From Mark Medina, LA Times: It’s at least a good sign the team’s taking steps to heal the wounds left from its 96-80 loss Christmas Day to the Miami Heat. But it’s unclear if a competitive practice consisting of the reserves beating the starters, Ron Artest getting a cut under his right eye and Kobe Bryant playing aggressively will make any difference Tuesday when the Lakers play at San Antonio. The Lakers had reported a solid practice two days after their double-digit loss to Milwaukee because of the two-hour length and the fact everyone practiced together. But that meant very little come Christmas Day. It remains unclear whether a simple practice and a agitated Bryant will simply cause the Lakers (21-9) to perform a complete 180-degree turn against the San Antonio Spurs (26-4).

From Chris Tomasson, NBA Fanhouse: Other than with Shaquille O’Neal, Phil Jackson hasn’t had greatness in the pivot during his coaching career. He did still win three titles with former star Bill Cartwright at center and three with never-was star Luc Longley manning the middle. So Andrew Bynum could be regarded as the second-best center Jackson has coached ever. The only problem is the Lakers’ coach can’t get him on the floor much. So pardon Jackson’s frustration regarding Bynum, who has been slow to return to form this season while coming off yet another knee injury. Jackson knows what kind of potential he has in Bynum, who is just 23 but has shown some impressive flashes in his six-year career.

From Andy Kamenetzky, Land O’ Lakers: Never let it be said Kobe Bryant doesn’t have any pull around the Lakers’ organization. After Saturday’s loss to the Heat, The Mamba promised a Monday practice full of butt whuppings.
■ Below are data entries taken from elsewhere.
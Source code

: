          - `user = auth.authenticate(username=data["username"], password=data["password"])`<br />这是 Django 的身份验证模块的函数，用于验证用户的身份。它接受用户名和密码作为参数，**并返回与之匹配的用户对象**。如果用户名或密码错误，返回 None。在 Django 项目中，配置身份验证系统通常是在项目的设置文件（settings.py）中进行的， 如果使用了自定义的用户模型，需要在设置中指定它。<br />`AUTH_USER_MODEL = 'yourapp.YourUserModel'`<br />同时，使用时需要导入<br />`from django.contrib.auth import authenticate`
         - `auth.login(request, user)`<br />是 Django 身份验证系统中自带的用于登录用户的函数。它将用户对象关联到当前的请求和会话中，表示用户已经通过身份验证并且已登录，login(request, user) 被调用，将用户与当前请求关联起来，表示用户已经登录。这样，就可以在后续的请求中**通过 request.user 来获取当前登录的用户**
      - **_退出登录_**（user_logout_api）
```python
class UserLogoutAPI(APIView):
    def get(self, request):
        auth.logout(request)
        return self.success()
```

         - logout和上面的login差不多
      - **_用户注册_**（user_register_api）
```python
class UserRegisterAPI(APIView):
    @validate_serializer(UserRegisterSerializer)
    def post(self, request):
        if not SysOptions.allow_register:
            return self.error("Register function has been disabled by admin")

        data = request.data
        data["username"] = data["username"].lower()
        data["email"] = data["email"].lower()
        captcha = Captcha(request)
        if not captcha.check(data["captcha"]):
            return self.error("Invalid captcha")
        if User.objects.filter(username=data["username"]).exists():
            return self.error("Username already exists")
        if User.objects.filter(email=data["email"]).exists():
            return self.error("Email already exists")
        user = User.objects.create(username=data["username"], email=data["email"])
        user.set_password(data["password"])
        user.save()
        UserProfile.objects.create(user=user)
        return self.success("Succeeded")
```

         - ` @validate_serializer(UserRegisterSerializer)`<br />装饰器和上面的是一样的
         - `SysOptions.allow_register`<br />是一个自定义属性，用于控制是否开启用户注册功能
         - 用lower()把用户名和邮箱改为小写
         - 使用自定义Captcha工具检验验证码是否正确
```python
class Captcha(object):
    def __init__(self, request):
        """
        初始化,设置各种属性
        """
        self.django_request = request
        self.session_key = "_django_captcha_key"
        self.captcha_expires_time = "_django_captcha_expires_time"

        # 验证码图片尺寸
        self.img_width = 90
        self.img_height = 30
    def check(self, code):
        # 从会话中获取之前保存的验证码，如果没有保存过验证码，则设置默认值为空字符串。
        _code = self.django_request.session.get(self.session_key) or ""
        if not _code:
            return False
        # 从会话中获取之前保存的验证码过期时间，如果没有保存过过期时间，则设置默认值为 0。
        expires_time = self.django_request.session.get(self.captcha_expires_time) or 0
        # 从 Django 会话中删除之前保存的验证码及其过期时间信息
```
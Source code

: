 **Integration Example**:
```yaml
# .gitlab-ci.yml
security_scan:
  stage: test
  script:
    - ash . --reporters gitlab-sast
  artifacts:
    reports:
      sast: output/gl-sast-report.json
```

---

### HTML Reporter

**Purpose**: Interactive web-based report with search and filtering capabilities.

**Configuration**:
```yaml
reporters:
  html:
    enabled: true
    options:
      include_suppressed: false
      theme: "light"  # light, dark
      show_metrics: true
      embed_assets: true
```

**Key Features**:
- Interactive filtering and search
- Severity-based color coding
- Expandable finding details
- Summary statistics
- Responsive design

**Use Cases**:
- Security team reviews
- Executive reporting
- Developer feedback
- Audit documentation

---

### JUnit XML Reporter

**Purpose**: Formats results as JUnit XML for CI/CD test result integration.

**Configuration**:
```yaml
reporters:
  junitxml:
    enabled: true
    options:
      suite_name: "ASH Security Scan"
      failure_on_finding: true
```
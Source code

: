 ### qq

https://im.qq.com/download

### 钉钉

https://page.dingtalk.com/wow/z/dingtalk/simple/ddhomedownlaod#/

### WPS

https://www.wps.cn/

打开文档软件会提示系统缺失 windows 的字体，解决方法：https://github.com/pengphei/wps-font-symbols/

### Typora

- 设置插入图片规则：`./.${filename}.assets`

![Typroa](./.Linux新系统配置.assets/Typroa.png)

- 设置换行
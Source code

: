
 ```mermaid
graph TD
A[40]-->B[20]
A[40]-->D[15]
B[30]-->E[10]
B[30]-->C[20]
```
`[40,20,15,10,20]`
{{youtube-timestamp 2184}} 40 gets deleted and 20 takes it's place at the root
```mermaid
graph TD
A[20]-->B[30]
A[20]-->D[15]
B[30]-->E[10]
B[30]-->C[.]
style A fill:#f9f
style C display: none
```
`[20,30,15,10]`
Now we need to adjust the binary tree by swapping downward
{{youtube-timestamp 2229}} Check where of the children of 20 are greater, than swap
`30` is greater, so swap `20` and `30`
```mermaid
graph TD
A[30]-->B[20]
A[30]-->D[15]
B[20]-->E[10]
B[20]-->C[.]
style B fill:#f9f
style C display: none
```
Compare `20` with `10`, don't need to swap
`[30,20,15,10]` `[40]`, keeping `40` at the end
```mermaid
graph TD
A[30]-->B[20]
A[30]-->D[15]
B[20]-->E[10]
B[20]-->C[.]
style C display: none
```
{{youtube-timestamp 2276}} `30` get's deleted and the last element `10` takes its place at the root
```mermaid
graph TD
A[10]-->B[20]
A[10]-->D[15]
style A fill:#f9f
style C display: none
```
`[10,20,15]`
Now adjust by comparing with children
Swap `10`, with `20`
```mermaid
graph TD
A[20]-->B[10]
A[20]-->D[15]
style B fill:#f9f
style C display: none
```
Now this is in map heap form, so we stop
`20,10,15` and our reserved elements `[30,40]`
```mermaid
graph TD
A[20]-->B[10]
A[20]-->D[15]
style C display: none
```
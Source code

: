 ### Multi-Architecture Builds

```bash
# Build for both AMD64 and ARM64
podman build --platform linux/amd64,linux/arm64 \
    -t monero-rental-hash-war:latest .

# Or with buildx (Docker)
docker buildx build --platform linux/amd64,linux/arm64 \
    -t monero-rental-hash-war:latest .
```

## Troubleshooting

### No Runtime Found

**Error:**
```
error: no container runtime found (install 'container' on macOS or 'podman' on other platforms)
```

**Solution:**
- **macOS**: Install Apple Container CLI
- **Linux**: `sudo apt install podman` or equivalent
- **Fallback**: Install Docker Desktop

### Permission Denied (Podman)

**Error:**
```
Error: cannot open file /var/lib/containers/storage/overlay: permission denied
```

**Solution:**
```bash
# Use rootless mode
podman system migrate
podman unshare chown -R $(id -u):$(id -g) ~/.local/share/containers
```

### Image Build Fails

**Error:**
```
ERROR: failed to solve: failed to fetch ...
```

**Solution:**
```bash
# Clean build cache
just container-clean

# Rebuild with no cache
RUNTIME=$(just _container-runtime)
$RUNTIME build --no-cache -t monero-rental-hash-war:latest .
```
Fire and brimstone. A “wrath of God” kinda vibe. Whatever it would take to shake the Lakers into a sense of urgency. Well, as I reported earlier today, today’s session in El Segundo was a “feisty” affair, according to Phil Jackson (who, by the way, found nothing unusual in Bryant’s practice demeanor beyond some aggressiveness and his literal participation). The mood was competitive and a scrimmage was won by the reserves, which Jackson always gets a kick out of.

From NBA.com: The Los Angeles Lakers have assigned forward Devin Ebanks to the Bakersfield Jam of the NBA Development League, it was announced today by General Manager Mitch Kupchak. Ebanks, who was selected by the Lakers with the 43rd pick in the 2010 NBA Draft, has appeared in 12 games for the Lakers this season, averaging 2.9 points and 1.5 rebounds in 6.4 minutes. The 6’9” rookie will be available to play for the Jam tomorrow night in their game vs. the New Mexico Thunderbirds.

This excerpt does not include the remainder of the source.